Blake aguardó pacientemente, intentando imaginar lo que pasaba por la mente de Forster. El profesor había conseguido llegar hasta exasperantemente cerca del objeto de sus décadas de búsqueda, pero éste aún seguía manteniendo su distancia, aunque sólo fuera por un poco más de tiempo.
Forster escuchó los sonidos procedentes del otro lado del casco, transmitidos por el sonar del submarino: el sisear de miles de millones de burbujas como cabezas de alfiler hirviendo del ardiente núcleo, el líquido deslizarse y chapotear de las burbujas más grandes colisionando unas con otras y uniéndose. Casi abrumando esos sonidos inanimados estaba el zumbar y el susurrar de masas de vida animal en aquel acuario espacial, aquel enorme y oscuro globo de agua rico en los nutrientes de los océanos planetarios terrestres.

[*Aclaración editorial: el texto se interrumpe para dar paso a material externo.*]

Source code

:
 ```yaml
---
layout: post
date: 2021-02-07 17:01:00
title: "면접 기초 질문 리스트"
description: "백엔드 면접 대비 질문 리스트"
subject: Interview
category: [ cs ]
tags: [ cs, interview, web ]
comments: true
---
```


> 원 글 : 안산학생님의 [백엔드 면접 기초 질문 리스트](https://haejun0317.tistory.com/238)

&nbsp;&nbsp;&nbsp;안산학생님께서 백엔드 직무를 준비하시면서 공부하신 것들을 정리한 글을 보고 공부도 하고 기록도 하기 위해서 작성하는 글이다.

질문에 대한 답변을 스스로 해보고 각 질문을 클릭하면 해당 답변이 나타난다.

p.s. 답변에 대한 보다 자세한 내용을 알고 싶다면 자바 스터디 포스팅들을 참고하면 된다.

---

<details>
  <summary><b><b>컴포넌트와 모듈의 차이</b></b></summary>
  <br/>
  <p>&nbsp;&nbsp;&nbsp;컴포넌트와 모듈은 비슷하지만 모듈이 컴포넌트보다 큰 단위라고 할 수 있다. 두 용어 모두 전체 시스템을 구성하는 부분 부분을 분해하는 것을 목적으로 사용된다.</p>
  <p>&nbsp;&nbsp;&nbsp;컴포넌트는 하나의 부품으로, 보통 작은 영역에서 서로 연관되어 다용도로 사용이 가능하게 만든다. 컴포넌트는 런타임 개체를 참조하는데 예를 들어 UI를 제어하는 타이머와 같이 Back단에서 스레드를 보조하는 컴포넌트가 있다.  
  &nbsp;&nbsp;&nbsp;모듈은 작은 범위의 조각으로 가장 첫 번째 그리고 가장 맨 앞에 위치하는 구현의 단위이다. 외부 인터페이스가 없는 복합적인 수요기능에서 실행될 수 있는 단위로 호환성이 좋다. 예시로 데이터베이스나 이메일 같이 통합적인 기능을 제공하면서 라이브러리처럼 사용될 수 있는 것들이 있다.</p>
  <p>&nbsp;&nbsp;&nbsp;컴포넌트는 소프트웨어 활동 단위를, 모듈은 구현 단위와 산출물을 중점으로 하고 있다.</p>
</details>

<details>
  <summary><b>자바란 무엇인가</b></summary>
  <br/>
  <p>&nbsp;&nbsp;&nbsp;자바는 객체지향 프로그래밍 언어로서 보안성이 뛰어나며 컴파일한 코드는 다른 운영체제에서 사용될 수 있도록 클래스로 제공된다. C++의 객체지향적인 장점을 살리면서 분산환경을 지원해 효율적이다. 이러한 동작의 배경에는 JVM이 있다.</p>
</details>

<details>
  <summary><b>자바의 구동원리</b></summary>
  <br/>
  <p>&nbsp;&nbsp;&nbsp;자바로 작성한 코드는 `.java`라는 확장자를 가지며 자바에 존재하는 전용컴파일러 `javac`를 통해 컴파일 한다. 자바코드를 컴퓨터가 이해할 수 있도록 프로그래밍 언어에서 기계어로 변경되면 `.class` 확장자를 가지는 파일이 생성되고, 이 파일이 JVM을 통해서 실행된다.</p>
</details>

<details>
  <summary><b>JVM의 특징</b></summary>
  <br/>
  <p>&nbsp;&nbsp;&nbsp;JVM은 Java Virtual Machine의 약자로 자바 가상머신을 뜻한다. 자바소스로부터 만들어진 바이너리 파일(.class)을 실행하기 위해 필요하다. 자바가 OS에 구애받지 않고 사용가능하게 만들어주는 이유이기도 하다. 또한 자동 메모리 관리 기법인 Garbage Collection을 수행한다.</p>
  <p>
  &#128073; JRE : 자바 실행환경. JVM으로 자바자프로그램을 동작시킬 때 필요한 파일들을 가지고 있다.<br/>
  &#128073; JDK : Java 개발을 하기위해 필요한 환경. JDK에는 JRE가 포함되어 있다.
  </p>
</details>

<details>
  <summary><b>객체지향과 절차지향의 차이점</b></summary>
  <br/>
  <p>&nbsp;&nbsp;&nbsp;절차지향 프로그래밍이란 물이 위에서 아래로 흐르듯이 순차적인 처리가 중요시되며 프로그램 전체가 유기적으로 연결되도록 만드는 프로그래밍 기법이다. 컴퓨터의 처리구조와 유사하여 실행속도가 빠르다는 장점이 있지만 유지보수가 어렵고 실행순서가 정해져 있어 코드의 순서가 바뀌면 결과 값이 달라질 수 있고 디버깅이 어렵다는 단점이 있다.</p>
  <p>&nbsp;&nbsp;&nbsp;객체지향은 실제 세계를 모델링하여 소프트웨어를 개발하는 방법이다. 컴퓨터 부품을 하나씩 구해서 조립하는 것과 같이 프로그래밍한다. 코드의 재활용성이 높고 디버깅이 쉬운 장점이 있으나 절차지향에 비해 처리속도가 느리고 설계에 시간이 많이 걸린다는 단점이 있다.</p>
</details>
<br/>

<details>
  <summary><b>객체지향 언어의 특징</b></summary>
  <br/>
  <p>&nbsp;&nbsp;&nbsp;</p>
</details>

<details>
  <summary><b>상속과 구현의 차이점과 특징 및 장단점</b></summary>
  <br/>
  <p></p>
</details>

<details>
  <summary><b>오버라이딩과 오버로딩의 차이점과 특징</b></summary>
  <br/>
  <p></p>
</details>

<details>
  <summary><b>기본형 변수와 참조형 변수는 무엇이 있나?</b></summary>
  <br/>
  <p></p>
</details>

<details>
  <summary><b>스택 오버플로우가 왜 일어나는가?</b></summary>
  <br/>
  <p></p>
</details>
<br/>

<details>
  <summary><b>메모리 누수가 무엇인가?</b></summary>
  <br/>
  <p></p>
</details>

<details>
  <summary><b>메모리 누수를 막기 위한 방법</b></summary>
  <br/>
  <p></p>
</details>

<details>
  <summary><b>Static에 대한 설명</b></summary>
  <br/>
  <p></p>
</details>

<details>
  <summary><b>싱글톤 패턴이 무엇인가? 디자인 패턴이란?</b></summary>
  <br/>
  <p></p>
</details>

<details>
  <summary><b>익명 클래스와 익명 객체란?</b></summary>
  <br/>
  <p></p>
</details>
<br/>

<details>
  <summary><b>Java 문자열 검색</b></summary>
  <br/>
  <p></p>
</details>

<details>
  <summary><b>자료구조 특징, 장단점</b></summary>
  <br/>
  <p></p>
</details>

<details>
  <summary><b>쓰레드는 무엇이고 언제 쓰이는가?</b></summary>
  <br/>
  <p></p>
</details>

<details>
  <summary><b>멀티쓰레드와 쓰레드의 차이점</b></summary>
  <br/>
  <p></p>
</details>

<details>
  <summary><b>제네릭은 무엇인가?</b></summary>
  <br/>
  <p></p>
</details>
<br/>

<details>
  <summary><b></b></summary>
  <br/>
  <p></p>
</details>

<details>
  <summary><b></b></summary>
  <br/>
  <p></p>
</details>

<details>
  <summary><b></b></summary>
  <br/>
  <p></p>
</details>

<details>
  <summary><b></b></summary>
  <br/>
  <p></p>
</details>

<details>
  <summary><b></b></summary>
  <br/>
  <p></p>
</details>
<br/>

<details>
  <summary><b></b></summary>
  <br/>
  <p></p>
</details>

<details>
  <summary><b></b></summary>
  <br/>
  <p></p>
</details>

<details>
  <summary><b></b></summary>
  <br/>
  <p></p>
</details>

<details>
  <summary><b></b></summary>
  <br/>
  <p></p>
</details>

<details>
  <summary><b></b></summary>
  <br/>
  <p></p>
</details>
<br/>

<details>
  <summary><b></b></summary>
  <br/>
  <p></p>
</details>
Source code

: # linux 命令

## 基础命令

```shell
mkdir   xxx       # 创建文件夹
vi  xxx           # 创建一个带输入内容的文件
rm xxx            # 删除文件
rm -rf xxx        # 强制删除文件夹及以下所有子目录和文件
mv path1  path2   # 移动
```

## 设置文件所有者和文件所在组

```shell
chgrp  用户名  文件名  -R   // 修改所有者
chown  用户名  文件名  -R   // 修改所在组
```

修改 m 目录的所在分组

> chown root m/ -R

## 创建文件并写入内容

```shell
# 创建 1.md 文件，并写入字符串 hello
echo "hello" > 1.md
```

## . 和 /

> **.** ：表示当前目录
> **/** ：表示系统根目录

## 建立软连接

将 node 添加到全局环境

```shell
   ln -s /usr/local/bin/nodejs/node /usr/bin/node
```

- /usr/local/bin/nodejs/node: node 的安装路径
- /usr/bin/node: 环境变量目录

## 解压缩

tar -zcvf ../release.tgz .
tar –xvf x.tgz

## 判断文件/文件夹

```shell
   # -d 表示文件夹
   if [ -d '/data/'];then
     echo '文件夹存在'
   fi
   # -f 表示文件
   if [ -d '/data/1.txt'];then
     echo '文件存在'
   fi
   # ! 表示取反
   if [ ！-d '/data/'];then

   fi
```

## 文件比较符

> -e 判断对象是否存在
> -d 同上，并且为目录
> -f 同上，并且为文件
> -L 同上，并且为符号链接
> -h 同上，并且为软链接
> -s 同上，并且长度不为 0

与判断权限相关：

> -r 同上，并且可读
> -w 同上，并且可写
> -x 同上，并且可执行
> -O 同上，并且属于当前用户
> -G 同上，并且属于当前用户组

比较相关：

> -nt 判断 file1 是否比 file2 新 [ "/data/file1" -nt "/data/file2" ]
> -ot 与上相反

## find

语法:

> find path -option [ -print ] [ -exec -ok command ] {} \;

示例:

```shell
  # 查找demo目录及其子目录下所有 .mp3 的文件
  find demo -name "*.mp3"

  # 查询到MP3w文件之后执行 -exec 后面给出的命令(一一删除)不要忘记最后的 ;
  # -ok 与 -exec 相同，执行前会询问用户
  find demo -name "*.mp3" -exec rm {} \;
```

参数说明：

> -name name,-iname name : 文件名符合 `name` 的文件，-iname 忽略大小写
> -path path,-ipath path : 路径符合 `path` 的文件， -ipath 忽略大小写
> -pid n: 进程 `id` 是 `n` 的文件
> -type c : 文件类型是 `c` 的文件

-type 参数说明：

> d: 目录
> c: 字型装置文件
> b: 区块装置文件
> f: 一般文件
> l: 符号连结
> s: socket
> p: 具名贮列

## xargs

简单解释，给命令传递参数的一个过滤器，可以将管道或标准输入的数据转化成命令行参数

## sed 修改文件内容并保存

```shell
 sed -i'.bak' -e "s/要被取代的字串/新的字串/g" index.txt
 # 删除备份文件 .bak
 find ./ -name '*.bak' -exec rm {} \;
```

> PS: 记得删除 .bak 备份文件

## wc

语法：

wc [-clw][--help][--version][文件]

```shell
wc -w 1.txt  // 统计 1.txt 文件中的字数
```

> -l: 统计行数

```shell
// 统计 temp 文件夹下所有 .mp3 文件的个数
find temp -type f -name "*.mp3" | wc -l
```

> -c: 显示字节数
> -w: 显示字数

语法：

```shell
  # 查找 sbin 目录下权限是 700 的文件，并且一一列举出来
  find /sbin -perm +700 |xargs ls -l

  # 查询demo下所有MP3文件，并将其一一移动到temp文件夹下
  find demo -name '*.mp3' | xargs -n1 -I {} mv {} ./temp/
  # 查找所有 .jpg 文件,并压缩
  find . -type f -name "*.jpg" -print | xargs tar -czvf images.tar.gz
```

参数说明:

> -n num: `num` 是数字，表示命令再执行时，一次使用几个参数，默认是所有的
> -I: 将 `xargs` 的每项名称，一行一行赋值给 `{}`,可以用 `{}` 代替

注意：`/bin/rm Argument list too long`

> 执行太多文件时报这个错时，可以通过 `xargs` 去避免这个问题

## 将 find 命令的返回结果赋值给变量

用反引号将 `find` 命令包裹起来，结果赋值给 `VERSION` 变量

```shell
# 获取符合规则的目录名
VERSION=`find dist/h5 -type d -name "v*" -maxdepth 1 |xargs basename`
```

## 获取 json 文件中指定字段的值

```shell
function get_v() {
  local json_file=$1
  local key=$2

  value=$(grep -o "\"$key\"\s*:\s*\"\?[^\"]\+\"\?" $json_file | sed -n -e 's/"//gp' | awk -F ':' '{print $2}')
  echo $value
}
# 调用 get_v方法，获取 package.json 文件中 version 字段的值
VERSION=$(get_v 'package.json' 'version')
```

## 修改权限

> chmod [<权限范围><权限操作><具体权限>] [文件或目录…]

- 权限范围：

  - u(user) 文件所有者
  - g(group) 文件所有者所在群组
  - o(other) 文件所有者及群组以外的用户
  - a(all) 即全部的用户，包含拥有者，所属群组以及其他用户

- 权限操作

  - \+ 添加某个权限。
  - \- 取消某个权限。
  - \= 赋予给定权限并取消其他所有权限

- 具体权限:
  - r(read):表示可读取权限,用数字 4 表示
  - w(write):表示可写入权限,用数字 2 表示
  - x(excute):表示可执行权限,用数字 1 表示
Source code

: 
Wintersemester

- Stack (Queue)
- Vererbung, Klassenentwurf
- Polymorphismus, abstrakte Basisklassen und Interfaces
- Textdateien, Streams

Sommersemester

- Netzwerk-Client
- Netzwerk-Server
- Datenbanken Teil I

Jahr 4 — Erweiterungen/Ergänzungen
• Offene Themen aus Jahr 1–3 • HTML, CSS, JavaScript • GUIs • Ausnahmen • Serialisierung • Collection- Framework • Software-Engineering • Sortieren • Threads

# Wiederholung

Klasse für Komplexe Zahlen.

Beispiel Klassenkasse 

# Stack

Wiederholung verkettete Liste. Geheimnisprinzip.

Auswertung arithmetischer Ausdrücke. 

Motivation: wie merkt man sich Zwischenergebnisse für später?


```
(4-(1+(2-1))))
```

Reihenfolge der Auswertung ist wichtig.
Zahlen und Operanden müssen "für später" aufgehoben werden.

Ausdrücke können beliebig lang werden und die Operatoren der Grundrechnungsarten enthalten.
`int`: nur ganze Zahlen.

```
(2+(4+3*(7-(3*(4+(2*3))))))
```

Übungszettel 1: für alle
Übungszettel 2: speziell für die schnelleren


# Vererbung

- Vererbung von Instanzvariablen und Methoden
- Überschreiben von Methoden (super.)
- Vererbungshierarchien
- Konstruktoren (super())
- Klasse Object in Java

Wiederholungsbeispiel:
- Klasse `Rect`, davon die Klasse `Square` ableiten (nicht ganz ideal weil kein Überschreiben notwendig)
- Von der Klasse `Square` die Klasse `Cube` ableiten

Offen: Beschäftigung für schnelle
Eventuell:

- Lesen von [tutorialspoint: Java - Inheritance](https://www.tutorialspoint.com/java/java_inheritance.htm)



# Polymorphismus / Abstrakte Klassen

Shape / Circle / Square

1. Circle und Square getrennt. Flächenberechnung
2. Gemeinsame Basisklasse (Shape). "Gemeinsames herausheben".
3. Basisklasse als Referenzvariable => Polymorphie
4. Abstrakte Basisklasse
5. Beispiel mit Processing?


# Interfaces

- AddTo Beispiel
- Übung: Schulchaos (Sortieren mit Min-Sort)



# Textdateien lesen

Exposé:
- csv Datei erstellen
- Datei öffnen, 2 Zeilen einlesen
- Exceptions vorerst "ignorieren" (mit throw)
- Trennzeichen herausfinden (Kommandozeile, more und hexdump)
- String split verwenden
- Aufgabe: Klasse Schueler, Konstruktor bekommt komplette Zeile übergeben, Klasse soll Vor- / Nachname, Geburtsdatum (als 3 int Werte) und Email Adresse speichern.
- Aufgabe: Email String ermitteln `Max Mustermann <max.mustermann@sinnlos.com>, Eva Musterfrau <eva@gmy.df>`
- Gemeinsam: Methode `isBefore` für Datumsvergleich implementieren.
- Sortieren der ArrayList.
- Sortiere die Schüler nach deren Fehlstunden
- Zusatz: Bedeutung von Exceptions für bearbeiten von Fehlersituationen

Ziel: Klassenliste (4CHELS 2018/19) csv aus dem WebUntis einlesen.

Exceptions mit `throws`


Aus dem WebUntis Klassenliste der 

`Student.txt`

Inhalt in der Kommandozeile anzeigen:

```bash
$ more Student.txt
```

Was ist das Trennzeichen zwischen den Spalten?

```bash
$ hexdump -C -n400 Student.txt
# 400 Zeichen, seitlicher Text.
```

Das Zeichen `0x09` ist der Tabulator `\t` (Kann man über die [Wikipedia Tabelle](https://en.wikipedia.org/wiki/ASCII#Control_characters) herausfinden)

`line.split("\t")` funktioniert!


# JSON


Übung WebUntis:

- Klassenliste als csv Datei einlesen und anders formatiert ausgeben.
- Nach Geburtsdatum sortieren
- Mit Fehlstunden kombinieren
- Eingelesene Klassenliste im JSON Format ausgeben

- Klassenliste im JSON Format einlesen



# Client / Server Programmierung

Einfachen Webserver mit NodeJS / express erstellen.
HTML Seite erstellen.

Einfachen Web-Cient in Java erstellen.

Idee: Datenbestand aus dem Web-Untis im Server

Había un esquema en los gritos de la vida, un esquema sin mente de ajetreado ruido que señalaba la alimentación y la migración y la reproducción…, ¿y un esquema más atrevido también?
El banco de calamares aguardaba aún allá abajo, girando y hundiéndose y flotando y cambiando bruscamente de dirección; el millar de agitados animales cantaba mientras nadaba, en el rítmico coro como de pájaro. Detrás del coro de soprano retumbaba un profundo bajo con una estudiada deliberación, como el lento resonar de la campana de un templo en la noche tropical.
Mientras escuchaba, Forster imaginó saber qué era el resonar…, el propio núcleo le estaba llamando.